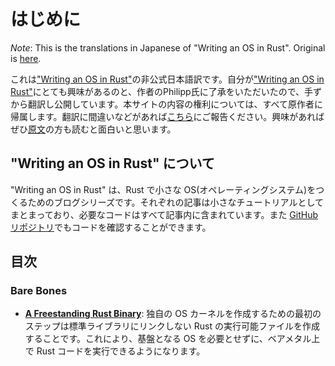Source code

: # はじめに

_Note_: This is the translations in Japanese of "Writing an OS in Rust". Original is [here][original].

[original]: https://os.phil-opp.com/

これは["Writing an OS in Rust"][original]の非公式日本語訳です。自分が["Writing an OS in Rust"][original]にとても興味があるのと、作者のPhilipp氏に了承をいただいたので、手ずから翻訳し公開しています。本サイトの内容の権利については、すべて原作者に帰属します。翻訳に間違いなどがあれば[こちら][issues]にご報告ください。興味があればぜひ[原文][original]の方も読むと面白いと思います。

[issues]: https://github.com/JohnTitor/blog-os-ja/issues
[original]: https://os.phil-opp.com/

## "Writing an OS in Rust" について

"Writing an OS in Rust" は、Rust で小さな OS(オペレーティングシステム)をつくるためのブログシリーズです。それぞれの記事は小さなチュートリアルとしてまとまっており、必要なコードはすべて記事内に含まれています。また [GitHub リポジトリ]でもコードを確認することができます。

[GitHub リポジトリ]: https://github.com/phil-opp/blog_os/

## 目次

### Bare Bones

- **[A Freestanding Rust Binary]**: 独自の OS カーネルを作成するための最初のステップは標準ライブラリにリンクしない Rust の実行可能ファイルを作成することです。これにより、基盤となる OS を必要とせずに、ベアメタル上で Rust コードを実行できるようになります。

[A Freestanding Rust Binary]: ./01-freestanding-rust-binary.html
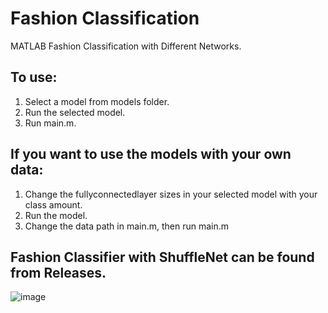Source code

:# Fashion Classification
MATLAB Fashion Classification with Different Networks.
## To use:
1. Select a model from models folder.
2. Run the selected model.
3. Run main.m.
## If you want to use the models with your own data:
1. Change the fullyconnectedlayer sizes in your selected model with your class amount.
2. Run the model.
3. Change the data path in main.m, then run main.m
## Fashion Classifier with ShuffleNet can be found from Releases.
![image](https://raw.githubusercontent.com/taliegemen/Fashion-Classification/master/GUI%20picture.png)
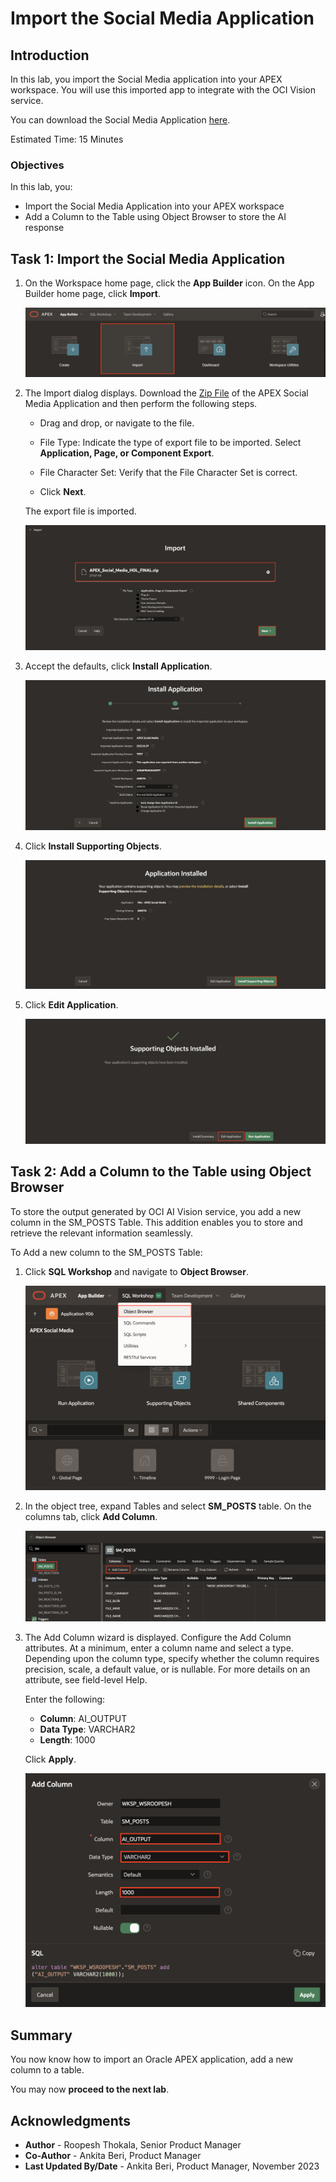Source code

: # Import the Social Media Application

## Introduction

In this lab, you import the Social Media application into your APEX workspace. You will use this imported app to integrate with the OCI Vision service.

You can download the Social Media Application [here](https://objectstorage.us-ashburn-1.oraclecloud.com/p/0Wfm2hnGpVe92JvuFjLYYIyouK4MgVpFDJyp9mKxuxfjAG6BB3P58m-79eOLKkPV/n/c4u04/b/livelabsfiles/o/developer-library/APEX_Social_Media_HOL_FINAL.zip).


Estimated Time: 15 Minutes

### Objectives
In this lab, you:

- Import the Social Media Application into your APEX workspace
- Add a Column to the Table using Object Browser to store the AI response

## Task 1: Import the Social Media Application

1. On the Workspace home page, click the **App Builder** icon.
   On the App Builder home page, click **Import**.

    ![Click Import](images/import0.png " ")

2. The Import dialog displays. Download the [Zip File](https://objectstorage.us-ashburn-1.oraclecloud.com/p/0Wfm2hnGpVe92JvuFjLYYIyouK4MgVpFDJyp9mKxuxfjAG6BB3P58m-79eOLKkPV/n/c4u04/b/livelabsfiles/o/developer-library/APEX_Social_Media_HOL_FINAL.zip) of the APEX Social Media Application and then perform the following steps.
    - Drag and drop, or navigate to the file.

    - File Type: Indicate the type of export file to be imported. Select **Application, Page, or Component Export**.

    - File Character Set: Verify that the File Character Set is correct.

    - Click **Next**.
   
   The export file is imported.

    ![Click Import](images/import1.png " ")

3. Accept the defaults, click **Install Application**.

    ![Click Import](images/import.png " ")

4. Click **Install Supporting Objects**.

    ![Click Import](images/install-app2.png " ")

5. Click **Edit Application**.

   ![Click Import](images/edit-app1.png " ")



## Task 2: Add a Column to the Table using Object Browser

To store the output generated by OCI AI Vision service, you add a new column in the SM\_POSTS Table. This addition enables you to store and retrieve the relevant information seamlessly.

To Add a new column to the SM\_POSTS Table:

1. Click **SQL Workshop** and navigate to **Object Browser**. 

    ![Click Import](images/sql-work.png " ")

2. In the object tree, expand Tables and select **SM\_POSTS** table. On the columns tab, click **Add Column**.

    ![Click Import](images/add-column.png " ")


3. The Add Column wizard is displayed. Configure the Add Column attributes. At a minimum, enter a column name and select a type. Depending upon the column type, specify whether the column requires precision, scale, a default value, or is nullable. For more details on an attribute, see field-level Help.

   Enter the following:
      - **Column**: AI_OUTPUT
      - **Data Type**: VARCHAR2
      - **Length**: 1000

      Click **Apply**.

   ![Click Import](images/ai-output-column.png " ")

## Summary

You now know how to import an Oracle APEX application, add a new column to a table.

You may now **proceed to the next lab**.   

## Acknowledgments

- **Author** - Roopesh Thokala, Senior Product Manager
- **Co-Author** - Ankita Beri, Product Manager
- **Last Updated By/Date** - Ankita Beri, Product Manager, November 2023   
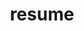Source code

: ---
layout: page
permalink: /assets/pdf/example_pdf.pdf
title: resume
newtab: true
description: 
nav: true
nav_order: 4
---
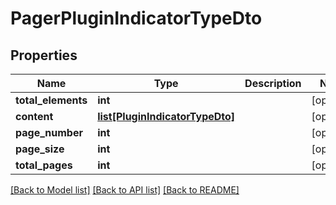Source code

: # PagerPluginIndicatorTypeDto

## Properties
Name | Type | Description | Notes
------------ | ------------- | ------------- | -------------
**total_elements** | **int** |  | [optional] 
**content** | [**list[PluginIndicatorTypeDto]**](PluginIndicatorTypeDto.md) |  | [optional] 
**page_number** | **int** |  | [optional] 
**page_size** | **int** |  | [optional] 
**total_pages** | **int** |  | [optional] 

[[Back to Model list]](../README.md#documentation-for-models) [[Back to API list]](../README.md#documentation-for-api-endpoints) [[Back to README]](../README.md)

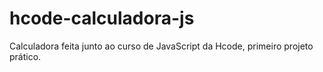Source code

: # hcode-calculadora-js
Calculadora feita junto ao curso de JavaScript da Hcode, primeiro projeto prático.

────

WORK INSTRUCTIONS: All lines above from the one holding "## Task 1: Import" to the one holding "- File Type: Indicate", inclusive, are to be copied exactly; no other line is wanted.

SOLUTION:
## Task 1: Import the Social Media Application

1. On the Workspace home page, click the **App Builder** icon.
   On the App Builder home page, click **Import**.

    ![Click Import](images/import0.png " ")

2. The Import dialog displays. Download the [Zip File](https://objectstorage.us-ashburn-1.oraclecloud.com/p/0Wfm2hnGpVe92JvuFjLYYIyouK4MgVpFDJyp9mKxuxfjAG6BB3P58m-79eOLKkPV/n/c4u04/b/livelabsfiles/o/developer-library/APEX_Social_Media_HOL_FINAL.zip) of the APEX Social Media Application and then perform the following steps.
    - Drag and drop, or navigate to the file.

    - File Type: Indicate the type of export file to be imported. Select **Application, Page, or Component Export**.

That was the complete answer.